C’est en 1981, dans ce contexte, que les deux gouvernements confiaient à nouveau à un groupe d’experts la reprise des études techniques et économiques sur le sujet. Le compte rendu, déposé en juin 1982, justifiait économiquement et techniquement la construction d’un ouvrage. Un rapport fut demandé à un groupe de banques pour examiner la fiabilité financière du projet. Les conclusions, remises en mai 1984, furent très positives, voire optimistes, puisqu’elles aboutissaient à la rentabilité du système, même avec un certain dépassement des délais et des coûts de construction. Cela leva les dernières objections britanniques, car Margaret Thatcher, alors Premier ministre, était opposée à toute participation financière des États. Le 30 novembre 1984, lors du sommet de Rambouillet, un communiqué officiel fit état de l’accord des deux gouvernements pour concéder un lien fixe Angleterre-France à un promoteur qui s’engagerait à concevoir, financer, réaliser et exploiter l’ouvrage sans aucune garantie financière des États sous quelque forme que ce fût. Un cahier des charges, ayant pour objectif la consultation de groupements de promoteurs pour la dévolution d’une future concession, fut défini et rendu public le 2 avril 1985. Un appel d’offres international fut lancé le 31 octobre 1985. À cette date, quatre promoteurs déposèrent des propositions recevables au regard des directives, assorties des cautionnements requis.

Ces offres furent examinées et analysées et, le 31 décembre 1985, un rapport fut remis aux deux gouvernements. Le 20 janvier 1986, Margaret Thatcher et François Mitterrand, réunis à Lille, annoncent que c’est le tunnel foré France-Manche/Channel Tunnel Group qui était choisi. Ce projet s’apparente en fait, techniquement, à celui de 1974. Sur le plan financier, il présente l’avantage d’être la solution techniquement convaincante la moins coûteuse. Très rapidement, le 12 février 1986, un traité entre les deux pays, fixant les engagements réciproques des États et leurs liens avec les concessionnaires, est signé dans la cathédrale de Canterbury et, le 14 mars 1986, les gouvernements et les concessionnaires signent l’acte de concession.

Du 22 avril au 23 juillet 1987, les textes du traité et de la concession sont ratifiés par les Parlements des deux pays. Le 29 juillet 1987, les instruments de ratification du traité sont échangés et la commission intergouvernementale, chargée de suivre au nom des gouvernements l’ensemble des questions liées à la construction et à l’exploitation de la liaison, est officiellement mise en place.

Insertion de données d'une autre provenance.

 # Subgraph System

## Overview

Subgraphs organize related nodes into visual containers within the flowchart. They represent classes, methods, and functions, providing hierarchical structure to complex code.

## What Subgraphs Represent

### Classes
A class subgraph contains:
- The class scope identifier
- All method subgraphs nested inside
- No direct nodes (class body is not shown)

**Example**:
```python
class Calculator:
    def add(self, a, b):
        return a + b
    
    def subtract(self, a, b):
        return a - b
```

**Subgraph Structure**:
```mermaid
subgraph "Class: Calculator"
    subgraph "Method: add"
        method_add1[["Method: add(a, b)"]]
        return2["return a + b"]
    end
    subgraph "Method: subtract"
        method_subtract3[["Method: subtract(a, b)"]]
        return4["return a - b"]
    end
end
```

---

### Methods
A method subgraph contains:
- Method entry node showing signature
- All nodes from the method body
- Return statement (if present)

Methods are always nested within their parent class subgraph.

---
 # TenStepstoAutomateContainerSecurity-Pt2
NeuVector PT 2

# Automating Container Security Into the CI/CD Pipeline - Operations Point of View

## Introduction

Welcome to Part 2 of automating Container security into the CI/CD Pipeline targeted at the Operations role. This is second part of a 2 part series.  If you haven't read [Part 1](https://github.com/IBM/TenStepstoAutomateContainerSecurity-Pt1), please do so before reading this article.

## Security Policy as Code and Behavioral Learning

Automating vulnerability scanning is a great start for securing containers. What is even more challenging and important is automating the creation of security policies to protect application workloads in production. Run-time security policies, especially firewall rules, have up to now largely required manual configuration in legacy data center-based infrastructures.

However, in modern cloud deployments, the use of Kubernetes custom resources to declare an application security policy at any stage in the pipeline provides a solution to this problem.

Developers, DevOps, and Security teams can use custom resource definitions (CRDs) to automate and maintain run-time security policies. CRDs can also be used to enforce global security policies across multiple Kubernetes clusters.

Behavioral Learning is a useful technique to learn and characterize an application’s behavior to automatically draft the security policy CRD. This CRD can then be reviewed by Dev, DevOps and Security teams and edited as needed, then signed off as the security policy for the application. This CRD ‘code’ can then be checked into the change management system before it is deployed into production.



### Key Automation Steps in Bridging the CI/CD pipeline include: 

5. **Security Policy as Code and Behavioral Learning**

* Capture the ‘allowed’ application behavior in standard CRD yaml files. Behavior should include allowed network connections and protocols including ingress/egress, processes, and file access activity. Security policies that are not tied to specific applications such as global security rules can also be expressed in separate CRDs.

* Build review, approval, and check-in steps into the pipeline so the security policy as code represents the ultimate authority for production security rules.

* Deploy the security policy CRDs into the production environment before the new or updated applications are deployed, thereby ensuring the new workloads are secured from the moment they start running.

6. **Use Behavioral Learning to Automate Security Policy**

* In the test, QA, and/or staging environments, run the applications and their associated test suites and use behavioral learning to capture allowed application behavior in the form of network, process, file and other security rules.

Mais, dès l’été de 1986, les études et les travaux avaient été engagés avec l’accord des gouvernements et sans attendre la fin des démarches légales; les opérations de forage ont débuté en décembre 1987 du côté anglais et en février 1988 du côté français.

L’organisation de l’ouvrage

Le traité

Signé le 12 février 1986 à Canterbury et entré en vigueur le 29 juillet 1987, le traité définit les engagements réciproques des deux États, pour la réalisation de la liaison fixe. Il contient les dispositions à prendre par les gouvernements pour permettre la construction et l’exploitation de l’ouvrage. Ce traité, à caractère général, définit aussi les principes directeurs de la concession.

La concession

Conclue le 14 mars 1986 à Paris et à Londres, la concession quadripartite entre la France et le Royaume-Uni d’une part, les sociétés France-Manche S.A. et Channel Tunnel Group Ltd (qui se sont regroupées pour former Eurotunnel) d’autre part, fixe de façon détaillée les caractéristiques de l’ouvrage et précise les engagements respectifs des États et des concessionnaires selon les principes inscrits dans le traité. Les États n’accordent aucune garantie financière aux concessionnaires. Ces derniers s’engagent donc à construire et à exploiter la liaison fixe dans les délais qui leur sont impartis, à la maintenir en bon état, assurant la continuité et la fluidité du trafic, jusqu’à la fin de la concession dont la durée est fixée à cinquante-cinq ans. Cette durée est portée à soixante-cinq ans en 1994 en raison de l’augmentation des coûts et des délais de l’ouvrage. Les concessionnaires sont seuls responsables des dommages causés aux usagers et aux tiers du fait de l’ouvrage; ils doivent donc garantir la sécurité des personnes et des biens et souscrire les assurances adéquates. En contrepartie de ces obligations, les concessionnaires fixent librement leurs tarifs, déterminent leur politique commerciale et la nature des services offerts. La concession règle les modes d’indemnisation des divers partenaires en cas de défaillance dans l’exécution des obligations. En accord avec le traité, elle définit les relations des concessionnaires avec la commission intergouvernementale, le comité de sécurité et prévoit de porter les différends entre les concédants et les concessionnaires devant un tribunal arbitral.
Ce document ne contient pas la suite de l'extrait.